━━━━━ Available data
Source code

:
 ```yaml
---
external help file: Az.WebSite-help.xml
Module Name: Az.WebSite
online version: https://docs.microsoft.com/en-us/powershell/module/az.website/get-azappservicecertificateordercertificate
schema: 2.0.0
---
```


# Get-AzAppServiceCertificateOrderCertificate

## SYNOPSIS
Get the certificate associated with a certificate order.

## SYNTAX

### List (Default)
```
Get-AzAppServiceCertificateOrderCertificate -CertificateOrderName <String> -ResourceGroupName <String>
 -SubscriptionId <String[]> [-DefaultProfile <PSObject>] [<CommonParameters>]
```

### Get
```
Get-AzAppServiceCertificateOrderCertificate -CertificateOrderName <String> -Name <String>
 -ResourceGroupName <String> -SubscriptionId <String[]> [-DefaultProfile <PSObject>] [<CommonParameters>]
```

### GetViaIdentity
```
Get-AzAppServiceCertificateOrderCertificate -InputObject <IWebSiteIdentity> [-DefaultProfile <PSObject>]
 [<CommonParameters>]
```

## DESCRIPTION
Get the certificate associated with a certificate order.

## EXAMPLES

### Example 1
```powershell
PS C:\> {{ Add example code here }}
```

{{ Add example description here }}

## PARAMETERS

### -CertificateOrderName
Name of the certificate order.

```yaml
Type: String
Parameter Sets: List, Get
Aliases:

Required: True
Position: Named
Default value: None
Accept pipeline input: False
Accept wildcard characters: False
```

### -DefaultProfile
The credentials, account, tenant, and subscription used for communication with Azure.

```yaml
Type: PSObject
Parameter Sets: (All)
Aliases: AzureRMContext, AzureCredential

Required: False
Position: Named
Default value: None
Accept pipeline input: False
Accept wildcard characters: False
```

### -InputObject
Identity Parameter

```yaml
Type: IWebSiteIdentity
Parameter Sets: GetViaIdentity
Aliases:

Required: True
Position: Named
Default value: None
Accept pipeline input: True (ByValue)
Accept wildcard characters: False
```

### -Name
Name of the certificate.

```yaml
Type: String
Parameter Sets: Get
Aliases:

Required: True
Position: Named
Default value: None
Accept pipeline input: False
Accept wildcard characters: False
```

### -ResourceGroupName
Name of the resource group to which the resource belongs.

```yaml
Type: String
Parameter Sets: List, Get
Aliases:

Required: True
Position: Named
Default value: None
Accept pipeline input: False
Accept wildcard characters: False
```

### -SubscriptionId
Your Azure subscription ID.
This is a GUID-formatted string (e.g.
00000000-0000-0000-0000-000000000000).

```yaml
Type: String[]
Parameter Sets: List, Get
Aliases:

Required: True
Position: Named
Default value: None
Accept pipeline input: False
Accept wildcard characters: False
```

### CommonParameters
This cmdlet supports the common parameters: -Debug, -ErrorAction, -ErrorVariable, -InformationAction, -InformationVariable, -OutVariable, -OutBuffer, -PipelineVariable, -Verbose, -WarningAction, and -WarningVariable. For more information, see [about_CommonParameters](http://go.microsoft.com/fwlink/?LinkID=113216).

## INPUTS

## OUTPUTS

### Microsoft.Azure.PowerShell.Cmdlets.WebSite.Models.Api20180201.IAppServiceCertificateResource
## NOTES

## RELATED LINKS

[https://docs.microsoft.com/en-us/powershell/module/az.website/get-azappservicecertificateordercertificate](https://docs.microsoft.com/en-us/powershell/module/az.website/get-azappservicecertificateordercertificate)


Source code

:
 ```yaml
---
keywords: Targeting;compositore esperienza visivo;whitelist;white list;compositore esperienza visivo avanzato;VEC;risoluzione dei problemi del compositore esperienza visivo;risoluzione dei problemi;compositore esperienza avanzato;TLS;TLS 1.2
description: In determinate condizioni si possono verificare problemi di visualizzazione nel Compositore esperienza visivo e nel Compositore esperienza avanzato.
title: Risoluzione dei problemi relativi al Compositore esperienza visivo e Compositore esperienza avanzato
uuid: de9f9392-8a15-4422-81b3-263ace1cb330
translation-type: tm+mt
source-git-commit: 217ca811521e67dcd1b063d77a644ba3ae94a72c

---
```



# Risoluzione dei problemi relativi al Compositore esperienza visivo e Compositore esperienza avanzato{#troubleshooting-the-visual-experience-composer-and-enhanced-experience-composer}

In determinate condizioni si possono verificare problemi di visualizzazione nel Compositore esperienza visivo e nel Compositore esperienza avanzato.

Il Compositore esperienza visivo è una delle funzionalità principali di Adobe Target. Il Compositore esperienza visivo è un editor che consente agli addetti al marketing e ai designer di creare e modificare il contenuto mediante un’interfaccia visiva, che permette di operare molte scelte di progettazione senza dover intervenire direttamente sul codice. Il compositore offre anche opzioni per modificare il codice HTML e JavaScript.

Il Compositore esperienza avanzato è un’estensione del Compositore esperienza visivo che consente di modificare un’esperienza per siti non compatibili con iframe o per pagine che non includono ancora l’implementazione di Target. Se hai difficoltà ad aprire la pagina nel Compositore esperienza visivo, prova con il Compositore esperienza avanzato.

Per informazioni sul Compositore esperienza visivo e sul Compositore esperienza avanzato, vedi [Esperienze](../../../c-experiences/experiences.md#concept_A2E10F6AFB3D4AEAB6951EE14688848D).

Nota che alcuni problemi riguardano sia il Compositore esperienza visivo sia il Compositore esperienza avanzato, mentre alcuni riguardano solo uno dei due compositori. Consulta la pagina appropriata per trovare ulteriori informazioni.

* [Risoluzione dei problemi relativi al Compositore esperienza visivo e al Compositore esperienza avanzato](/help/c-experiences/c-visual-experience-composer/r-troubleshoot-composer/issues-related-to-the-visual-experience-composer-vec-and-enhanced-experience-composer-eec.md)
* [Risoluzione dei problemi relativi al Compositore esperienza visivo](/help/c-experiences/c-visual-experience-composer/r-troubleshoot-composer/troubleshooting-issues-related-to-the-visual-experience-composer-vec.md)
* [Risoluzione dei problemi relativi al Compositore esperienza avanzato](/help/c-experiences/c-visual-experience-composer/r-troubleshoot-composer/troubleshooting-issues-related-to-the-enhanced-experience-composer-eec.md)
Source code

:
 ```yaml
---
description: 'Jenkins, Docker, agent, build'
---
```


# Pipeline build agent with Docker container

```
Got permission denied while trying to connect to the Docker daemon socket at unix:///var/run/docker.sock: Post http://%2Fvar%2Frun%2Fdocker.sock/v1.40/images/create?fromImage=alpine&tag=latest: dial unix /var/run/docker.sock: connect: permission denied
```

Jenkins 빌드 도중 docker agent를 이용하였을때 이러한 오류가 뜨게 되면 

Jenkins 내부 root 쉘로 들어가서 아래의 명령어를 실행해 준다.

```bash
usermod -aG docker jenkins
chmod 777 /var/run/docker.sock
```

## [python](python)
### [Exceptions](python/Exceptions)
━━━━━━━━━━
What the exercise asks. The entries above hold a line with "### -InputObject" and a later line with "This is a GUID-formatted string (e.g.". Write out exactly those lines and all lines between, nothing more.

Result of the task.
### -InputObject
Identity Parameter

```yaml
Type: IWebSiteIdentity
Parameter Sets: GetViaIdentity
Aliases:

Required: True
Position: Named
Default value: None
Accept pipeline input: True (ByValue)
Accept wildcard characters: False
```

### -Name
Name of the certificate.

```yaml
Type: String
Parameter Sets: Get
Aliases:

Required: True
Position: Named
Default value: None
Accept pipeline input: False
Accept wildcard characters: False
```

### -ResourceGroupName
Name of the resource group to which the resource belongs.

```yaml
Type: String
Parameter Sets: List, Get
Aliases:

Required: True
Position: Named
Default value: None
Accept pipeline input: False
Accept wildcard characters: False
```

### -SubscriptionId
Your Azure subscription ID.
This is a GUID-formatted string (e.g.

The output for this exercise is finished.